++++ Material to process ++++

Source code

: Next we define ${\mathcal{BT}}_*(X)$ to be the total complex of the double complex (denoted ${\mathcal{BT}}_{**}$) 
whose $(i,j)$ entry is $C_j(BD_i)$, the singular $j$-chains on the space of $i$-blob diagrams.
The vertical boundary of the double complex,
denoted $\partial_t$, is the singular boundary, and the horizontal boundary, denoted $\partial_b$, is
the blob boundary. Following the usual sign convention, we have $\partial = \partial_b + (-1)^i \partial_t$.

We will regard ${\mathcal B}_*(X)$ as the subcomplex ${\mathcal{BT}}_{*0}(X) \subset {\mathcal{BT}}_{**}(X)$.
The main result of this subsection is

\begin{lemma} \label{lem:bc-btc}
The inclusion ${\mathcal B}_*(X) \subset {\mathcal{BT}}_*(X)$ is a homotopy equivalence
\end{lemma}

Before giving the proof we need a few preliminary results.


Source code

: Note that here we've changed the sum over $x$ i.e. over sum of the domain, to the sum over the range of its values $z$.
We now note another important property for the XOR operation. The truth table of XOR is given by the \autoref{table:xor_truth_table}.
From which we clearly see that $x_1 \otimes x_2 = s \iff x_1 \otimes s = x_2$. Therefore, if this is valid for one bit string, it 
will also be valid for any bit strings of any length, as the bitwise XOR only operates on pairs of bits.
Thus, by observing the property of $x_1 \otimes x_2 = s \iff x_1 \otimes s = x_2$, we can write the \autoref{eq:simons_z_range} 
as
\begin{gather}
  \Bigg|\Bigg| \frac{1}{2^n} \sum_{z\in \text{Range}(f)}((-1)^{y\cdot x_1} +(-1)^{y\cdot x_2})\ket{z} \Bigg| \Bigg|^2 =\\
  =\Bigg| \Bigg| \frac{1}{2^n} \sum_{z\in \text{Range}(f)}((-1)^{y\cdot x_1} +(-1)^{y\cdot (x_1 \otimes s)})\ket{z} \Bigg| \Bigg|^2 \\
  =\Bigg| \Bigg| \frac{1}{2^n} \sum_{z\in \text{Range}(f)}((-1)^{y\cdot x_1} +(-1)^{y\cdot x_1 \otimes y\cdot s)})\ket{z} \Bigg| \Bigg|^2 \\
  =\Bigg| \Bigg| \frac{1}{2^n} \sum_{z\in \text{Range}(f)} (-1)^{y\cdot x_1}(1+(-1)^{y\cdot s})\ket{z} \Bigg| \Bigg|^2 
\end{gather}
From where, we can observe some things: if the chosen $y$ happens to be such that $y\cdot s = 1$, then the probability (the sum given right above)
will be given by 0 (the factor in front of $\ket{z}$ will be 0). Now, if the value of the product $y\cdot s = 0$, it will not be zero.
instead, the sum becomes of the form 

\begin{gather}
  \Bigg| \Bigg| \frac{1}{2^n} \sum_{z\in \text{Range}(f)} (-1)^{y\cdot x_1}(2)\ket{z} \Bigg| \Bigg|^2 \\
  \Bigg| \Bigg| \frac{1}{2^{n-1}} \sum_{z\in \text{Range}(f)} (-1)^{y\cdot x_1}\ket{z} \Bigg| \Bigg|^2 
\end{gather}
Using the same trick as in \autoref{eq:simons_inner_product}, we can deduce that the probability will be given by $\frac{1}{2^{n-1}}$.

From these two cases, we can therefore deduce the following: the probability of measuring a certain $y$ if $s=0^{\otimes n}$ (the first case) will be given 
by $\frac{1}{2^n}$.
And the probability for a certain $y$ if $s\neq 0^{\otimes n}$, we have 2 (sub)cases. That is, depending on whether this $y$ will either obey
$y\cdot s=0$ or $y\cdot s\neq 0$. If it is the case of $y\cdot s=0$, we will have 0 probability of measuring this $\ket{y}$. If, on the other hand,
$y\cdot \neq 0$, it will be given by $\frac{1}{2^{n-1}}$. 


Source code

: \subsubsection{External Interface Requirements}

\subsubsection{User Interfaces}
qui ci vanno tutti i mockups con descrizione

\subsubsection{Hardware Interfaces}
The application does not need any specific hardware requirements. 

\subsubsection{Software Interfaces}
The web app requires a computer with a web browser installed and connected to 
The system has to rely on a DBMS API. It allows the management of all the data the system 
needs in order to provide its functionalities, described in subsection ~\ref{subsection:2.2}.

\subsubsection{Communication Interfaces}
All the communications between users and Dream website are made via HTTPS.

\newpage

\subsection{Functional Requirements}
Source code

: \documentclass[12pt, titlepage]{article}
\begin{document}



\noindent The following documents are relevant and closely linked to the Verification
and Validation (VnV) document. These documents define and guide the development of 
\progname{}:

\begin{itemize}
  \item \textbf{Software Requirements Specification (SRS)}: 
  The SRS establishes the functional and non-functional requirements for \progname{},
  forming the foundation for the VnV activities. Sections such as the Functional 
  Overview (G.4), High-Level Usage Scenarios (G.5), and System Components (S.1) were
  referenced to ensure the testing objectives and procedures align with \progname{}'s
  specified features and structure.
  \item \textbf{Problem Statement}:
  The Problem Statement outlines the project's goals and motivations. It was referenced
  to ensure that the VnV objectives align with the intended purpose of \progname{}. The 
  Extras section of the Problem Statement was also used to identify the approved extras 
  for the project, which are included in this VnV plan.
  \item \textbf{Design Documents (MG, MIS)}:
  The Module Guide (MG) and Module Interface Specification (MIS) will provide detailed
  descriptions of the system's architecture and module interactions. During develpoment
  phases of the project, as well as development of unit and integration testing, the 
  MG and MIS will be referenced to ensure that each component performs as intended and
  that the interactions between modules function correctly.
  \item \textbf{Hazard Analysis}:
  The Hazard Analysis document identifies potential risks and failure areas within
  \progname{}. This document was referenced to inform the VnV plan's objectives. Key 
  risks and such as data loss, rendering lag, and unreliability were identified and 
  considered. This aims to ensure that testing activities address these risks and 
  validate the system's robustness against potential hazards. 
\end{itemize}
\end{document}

++++

Task item: From the records above, extract exactly and only the lines that begin at the line with "The application does" and stop after the line with "specified features and structure.".

Solution to this exercise:
The application does not need any specific hardware requirements. 

\subsubsection{Software Interfaces}
The web app requires a computer with a web browser installed and connected to 
The system has to rely on a DBMS API. It allows the management of all the data the system 
needs in order to provide its functionalities, described in subsection ~\ref{subsection:2.2}.

\subsubsection{Communication Interfaces}
All the communications between users and Dream website are made via HTTPS.

\newpage

\subsection{Functional Requirements}
Source code

: \documentclass[12pt, titlepage]{article}
\begin{document}



\noindent The following documents are relevant and closely linked to the Verification
and Validation (VnV) document. These documents define and guide the development of 
\progname{}:

\begin{itemize}
  \item \textbf{Software Requirements Specification (SRS)}: 
  The SRS establishes the functional and non-functional requirements for \progname{},
  forming the foundation for the VnV activities. Sections such as the Functional 
  Overview (G.4), High-Level Usage Scenarios (G.5), and System Components (S.1) were
  referenced to ensure the testing objectives and procedures align with \progname{}'s
  specified features and structure.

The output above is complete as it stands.